Trouble Makers
There are a handful of trouble makers in Aboriginal affairs. That may seem like a bad thing, but we actually need the trouble makers. By ‘trouble makers’ (TMs) I mean those people, both Aboriginal and non-Aboriginal, who are expressing opinions, making decisions, and taking actions that result in (not cause): outrage, complaints, offence, and hurt feelings amongst critics (more about the critics shortly). I specifically wrote ‘result in’ and not ‘cause’ in that last sentence because those who claim to be offended, have their feelings hurt etc., actually make a choice in how they feel (the hurt feelings are not caused).
History has been full of trouble makers (e.g., Galileo, Martin Luther King Jr, Rosa Parks, Charlie Perkins) who dared to go against popular opinion. In Aboriginal affairs we know who the TMs are. I don’t need to name them, but if they are Aboriginal, they are regularly called ‘sellouts’ or ‘uncle Toms’ or ‘coconuts’ by other (mostly) ‘Aboriginal’ people, who surprisingly, after using such slanderous terms, have no hesitation in calling themselves ‘Aboriginal.’ Interestingly, while these Aboriginal critics (a polite term I’ll use for now) are constantly on the lookout for racism amongst white Australia, they have no hesitation in slandering other Aboriginal people. They are hypocrites!
I refer to these critics with the usual terms I have used in the past – whinja ninjas, blacktivists, or the convenient collective term of ‘victim brigade members’ (VBMs). I recently read where one of these VBMs referred to a young Aboriginal woman as an ‘assimilated Aboriginal.’ Of course no justification was given for the use of the term (there never is). And what was this Aboriginal woman’s ‘crime’? After a lifetime of seeing Aboriginal people abused and killed by ‘their own’ she wants to draw attention to it so it can be addressed (thanks Jacinta). I suppose this particular VBM felt she could use the term ‘assimilated Aboriginal’ as she was recognized as an ‘elder’ – a term much like ‘Aboriginal’ in the sense that it has become very elastic and stretched into something new that it was never meant to be. And I suspect that she is recognised as an elder only by fellow VBMs. When these slanderous terms are used on the TMs, it is simply the VBM’s way of saying “What you say is an inconvenient truth and I don’t want to hear it.”

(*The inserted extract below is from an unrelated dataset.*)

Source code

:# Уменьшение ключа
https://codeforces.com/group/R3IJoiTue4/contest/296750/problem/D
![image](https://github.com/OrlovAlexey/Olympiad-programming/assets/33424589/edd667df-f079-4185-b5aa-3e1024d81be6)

The VBMs need the TMs. For without them, they would have to face the very real problems facing Aboriginal people like violence and child abuse. It is so much easier to shout ‘coconut’ to any Aboriginal person who is trying to make a difference than to actually do something that helps Aboriginal people in any meaningful way. And if they are not attacking the TMs, they are focusing on trivial issues like ‘sovereignty.’
I will finish by saying what I have said many times before: In addressing the wellbeing of Aboriginal people, I want to see issues like housing, health, education, employment, and safety prioritised. This means seeing energy directed into activities, services, and policies that result in Aboriginal people having access to fresh nutritious food each day in a safe and clean environment free of violence, where the children are in schools getting a world-class education, and adults are working in meaningful jobs. To achieve these changes, we need more TMs to keep the important issues on the agenda.
Final Comment
Now not everyone who makes trouble (that is, receives harsh criticism) is doing the right thing. But far too often, people who are trying to make a difference by focusing on the real problems (and not the emu-$hit distractions like Australia Day, banning golliwogs, forcing an acknowledgement of history/invasion, looking for racism under every gum leaf) are wrongly and severely criticised.
There is a constant cry of “we need more Aboriginal people in politics.” Well we already have a few, and that’s a good start. But given the nasty and slanderous criticisms these people get, I am surprised that we have as many Aboriginal politicians as we do. This I have written about before. The continued unjust attacks on the Aboriginal TMs, is likely to deter fine Aboriginal people from entering into politics and other positions of influence.